**Data in this exercise:**

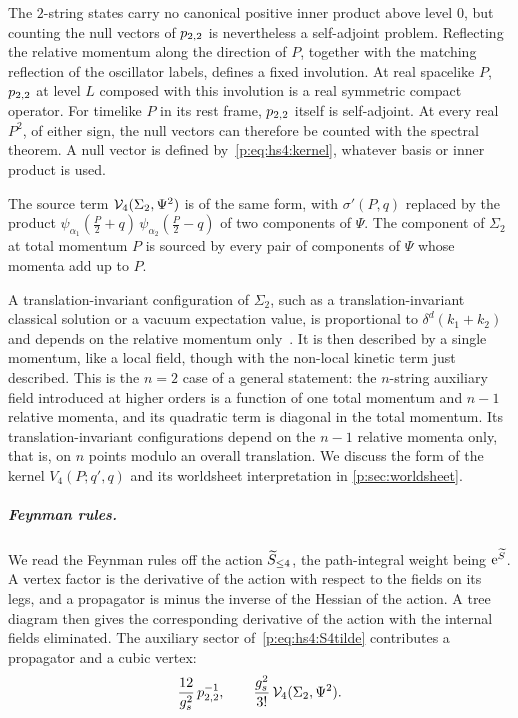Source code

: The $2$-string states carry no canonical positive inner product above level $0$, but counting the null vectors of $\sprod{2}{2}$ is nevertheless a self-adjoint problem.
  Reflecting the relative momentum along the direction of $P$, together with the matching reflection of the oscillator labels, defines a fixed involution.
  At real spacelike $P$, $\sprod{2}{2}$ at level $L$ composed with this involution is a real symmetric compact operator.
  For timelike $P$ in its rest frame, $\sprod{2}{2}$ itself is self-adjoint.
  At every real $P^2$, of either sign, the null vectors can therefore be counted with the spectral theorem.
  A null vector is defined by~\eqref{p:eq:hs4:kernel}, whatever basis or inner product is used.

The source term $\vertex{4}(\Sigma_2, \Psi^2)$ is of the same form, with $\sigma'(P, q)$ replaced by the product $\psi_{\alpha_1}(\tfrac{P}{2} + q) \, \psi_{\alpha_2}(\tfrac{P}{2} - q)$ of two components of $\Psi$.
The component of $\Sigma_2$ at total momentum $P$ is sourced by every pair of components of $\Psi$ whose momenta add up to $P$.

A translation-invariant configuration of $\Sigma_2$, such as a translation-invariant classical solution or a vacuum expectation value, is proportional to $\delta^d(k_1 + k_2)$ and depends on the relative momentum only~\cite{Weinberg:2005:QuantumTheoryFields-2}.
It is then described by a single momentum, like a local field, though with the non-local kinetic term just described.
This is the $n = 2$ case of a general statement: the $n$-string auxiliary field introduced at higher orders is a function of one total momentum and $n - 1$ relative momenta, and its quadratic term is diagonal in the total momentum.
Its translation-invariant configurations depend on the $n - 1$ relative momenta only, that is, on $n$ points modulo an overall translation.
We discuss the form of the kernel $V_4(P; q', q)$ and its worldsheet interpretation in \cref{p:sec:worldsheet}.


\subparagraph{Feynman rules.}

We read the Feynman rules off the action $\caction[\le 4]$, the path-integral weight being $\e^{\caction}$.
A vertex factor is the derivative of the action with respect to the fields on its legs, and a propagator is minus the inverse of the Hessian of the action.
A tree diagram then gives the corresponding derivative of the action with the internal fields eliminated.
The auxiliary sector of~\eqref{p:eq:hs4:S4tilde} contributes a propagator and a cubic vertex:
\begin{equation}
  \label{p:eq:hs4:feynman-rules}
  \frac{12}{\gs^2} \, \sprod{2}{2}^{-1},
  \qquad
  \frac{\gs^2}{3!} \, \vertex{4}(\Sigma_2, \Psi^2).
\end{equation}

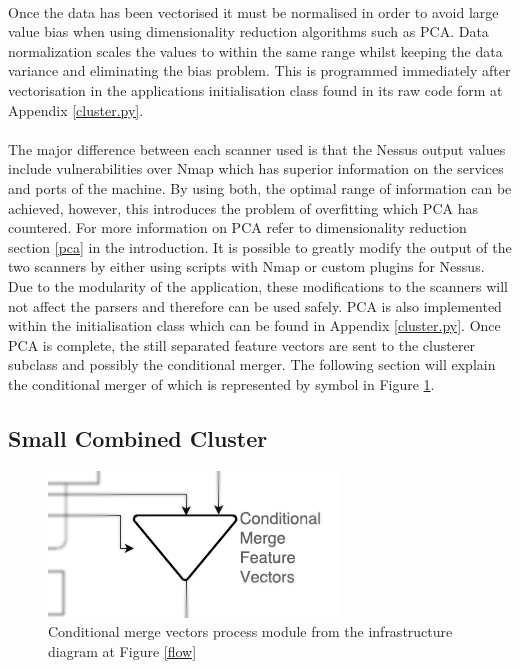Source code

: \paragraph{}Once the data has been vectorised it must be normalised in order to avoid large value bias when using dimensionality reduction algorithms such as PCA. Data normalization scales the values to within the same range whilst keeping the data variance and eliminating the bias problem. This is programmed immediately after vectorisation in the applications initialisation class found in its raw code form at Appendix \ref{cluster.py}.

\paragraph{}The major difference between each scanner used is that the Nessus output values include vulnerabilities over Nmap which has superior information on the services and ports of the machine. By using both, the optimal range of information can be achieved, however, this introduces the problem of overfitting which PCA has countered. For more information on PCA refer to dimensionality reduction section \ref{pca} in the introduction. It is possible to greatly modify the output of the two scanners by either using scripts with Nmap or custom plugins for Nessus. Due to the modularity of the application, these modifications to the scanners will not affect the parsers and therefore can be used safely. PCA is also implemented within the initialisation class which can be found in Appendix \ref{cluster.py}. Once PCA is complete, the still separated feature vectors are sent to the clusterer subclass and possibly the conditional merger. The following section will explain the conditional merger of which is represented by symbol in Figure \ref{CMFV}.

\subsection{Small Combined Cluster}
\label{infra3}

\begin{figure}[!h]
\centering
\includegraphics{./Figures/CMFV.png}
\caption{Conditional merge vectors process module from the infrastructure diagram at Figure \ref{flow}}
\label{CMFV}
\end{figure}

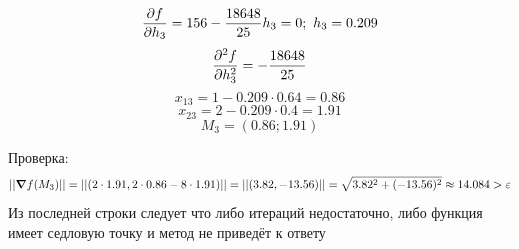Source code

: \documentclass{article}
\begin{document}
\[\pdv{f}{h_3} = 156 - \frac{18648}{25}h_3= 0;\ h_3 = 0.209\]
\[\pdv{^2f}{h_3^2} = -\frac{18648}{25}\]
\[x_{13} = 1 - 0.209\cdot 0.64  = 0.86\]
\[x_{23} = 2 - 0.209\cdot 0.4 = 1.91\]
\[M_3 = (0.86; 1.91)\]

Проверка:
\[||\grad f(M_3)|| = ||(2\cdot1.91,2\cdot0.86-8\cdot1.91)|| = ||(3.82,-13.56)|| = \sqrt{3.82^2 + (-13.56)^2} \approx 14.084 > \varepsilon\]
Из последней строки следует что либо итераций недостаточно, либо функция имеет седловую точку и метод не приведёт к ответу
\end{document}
==
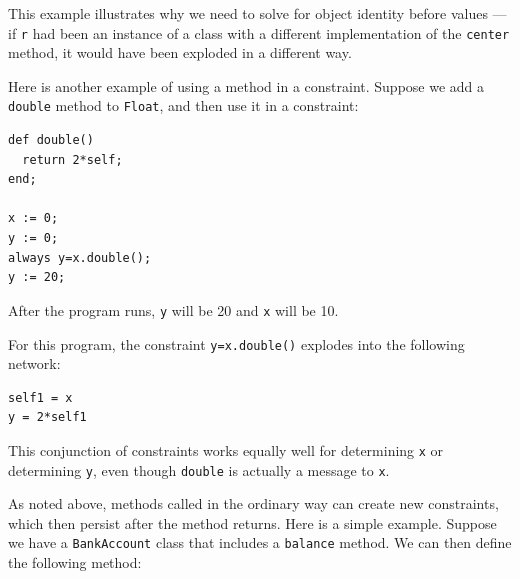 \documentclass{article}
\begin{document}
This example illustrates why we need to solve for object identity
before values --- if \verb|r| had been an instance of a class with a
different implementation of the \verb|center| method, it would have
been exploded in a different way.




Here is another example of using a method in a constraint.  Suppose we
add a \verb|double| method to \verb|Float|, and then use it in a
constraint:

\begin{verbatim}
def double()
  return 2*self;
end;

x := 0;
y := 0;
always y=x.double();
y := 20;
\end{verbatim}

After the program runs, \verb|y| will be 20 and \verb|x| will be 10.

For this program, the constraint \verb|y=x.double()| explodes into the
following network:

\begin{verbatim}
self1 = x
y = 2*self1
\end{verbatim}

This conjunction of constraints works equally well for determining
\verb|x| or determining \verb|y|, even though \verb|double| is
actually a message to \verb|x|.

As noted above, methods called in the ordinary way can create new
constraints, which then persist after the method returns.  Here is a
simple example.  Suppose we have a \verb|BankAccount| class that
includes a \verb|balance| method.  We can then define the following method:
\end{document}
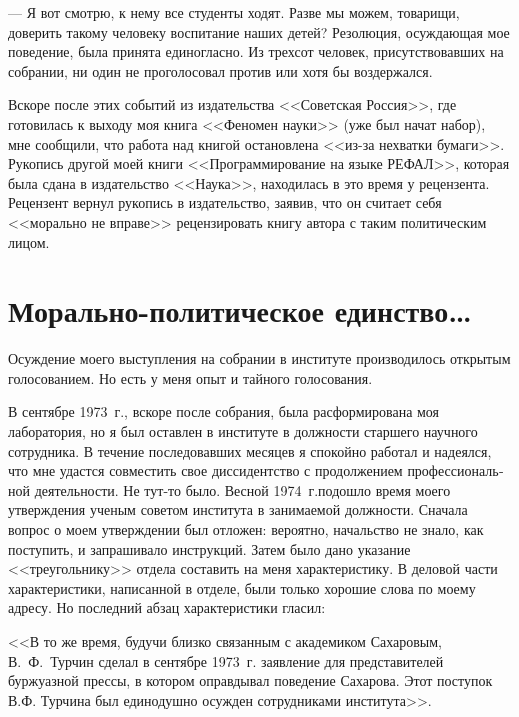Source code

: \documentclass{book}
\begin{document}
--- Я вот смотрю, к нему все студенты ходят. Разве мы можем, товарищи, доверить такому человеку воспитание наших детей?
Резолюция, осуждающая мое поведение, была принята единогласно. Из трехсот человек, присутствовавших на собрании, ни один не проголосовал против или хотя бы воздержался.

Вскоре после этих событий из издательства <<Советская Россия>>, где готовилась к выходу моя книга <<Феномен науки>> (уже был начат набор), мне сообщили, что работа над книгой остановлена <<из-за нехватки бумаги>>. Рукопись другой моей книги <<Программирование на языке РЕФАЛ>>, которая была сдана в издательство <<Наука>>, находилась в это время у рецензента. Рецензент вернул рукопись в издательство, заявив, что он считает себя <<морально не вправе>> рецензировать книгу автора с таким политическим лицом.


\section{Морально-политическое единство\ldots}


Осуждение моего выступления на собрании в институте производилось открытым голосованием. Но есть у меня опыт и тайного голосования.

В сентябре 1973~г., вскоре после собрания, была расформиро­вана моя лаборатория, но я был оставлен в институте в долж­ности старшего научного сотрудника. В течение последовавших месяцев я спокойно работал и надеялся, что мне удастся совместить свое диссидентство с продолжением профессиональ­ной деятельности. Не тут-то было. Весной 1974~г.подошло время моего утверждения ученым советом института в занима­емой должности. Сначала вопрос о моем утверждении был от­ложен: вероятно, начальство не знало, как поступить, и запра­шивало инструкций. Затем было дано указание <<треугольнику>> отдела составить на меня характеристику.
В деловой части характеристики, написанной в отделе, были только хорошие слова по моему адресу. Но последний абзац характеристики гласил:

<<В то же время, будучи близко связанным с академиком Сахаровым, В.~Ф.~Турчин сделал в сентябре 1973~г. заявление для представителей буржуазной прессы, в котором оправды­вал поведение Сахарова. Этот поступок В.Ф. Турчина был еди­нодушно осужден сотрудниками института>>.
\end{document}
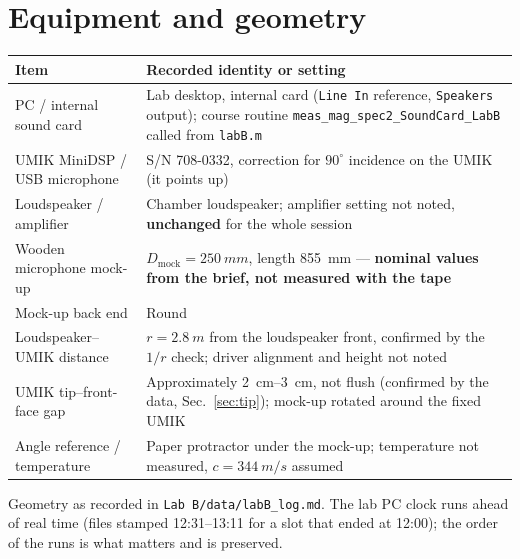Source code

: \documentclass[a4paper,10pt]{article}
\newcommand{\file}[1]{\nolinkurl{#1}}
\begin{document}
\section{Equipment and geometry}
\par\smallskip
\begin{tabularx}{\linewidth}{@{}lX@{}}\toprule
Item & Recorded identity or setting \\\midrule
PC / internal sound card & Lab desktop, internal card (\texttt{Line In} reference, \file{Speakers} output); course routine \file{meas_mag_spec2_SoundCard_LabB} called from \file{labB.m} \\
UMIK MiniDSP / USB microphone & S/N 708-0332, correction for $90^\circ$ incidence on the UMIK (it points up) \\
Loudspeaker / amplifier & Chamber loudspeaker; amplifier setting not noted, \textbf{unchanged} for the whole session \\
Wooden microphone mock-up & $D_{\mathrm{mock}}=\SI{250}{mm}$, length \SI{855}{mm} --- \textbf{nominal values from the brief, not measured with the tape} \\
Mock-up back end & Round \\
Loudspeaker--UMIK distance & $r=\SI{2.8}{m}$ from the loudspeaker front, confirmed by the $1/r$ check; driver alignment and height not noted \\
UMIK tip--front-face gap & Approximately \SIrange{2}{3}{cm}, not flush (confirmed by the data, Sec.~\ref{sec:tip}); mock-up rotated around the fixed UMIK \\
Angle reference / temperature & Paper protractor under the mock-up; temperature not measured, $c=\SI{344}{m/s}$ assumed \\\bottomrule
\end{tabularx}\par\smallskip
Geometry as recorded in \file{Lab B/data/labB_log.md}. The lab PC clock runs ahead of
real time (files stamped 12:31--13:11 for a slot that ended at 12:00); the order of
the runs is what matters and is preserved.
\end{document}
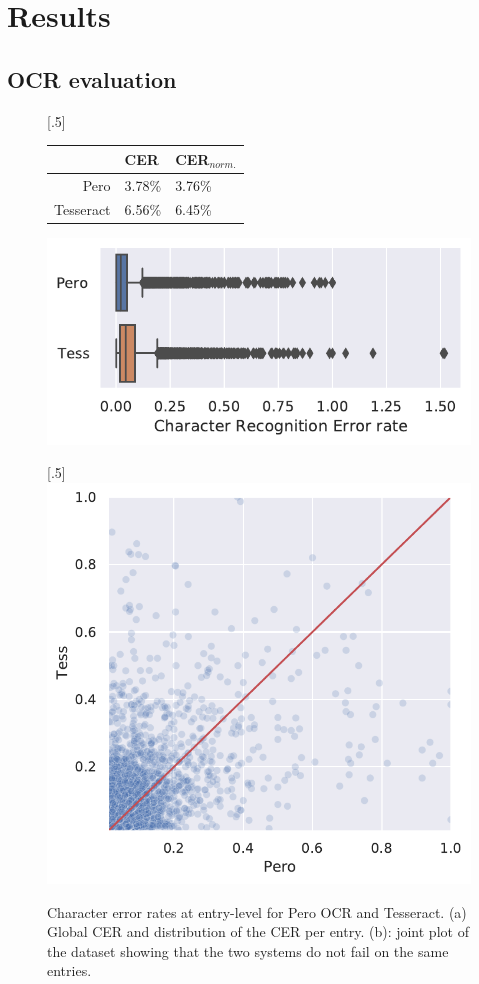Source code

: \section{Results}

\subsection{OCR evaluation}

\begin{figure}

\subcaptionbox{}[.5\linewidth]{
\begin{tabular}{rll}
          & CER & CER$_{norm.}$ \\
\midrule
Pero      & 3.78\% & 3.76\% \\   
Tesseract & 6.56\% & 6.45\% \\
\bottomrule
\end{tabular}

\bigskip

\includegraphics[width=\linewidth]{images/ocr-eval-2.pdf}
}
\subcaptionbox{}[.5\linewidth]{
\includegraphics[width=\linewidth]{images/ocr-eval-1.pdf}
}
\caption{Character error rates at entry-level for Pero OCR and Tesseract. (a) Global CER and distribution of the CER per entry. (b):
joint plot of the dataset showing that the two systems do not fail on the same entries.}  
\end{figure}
==
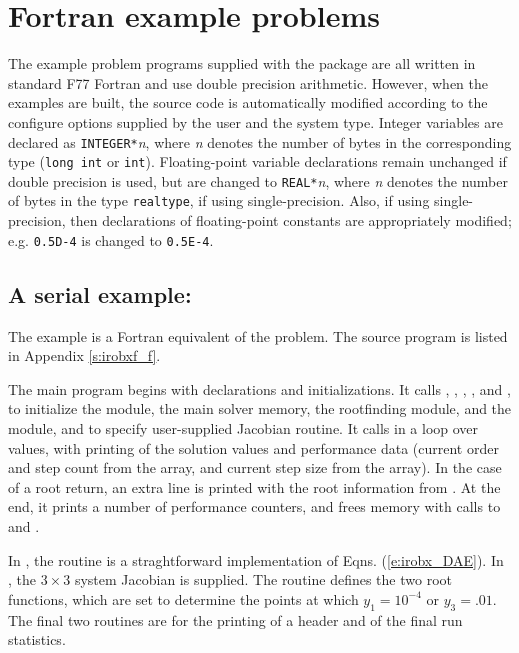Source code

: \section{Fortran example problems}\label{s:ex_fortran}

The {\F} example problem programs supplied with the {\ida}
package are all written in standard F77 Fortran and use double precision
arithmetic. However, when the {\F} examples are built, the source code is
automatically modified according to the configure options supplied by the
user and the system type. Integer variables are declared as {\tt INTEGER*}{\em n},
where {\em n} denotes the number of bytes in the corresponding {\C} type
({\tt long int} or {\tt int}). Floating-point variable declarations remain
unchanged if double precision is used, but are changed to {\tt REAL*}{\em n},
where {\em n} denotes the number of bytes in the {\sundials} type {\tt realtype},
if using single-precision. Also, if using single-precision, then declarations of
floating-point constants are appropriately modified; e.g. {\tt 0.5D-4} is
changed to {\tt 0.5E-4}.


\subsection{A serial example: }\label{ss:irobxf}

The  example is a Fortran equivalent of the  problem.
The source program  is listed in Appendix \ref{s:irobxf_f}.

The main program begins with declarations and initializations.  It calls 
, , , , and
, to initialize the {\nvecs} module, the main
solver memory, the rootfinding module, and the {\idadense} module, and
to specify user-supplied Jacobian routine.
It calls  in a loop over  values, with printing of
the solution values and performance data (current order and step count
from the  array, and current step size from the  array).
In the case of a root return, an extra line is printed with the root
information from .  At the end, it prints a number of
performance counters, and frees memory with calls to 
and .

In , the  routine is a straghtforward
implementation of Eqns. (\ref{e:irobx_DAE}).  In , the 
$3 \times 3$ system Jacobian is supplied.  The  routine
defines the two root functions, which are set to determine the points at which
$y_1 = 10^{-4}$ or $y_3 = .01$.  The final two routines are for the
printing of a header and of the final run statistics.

**Exercise objective:** Set down, exactly as they stand above, the lines starting with the line with "The component of" and going on through the line with "Its translation-invariant configurations", and no others.

**Task answer:**
The component of $\Sigma_2$ at total momentum $P$ is sourced by every pair of components of $\Psi$ whose momenta add up to $P$.

A translation-invariant configuration of $\Sigma_2$, such as a translation-invariant classical solution or a vacuum expectation value, is proportional to $\delta^d(k_1 + k_2)$ and depends on the relative momentum only~\cite{Weinberg:2005:QuantumTheoryFields-2}.
It is then described by a single momentum, like a local field, though with the non-local kinetic term just described.
This is the $n = 2$ case of a general statement: the $n$-string auxiliary field introduced at higher orders is a function of one total momentum and $n - 1$ relative momenta, and its quadratic term is diagonal in the total momentum.
Its translation-invariant configurations depend on the $n - 1$ relative momenta only, that is, on $n$ points modulo an overall translation.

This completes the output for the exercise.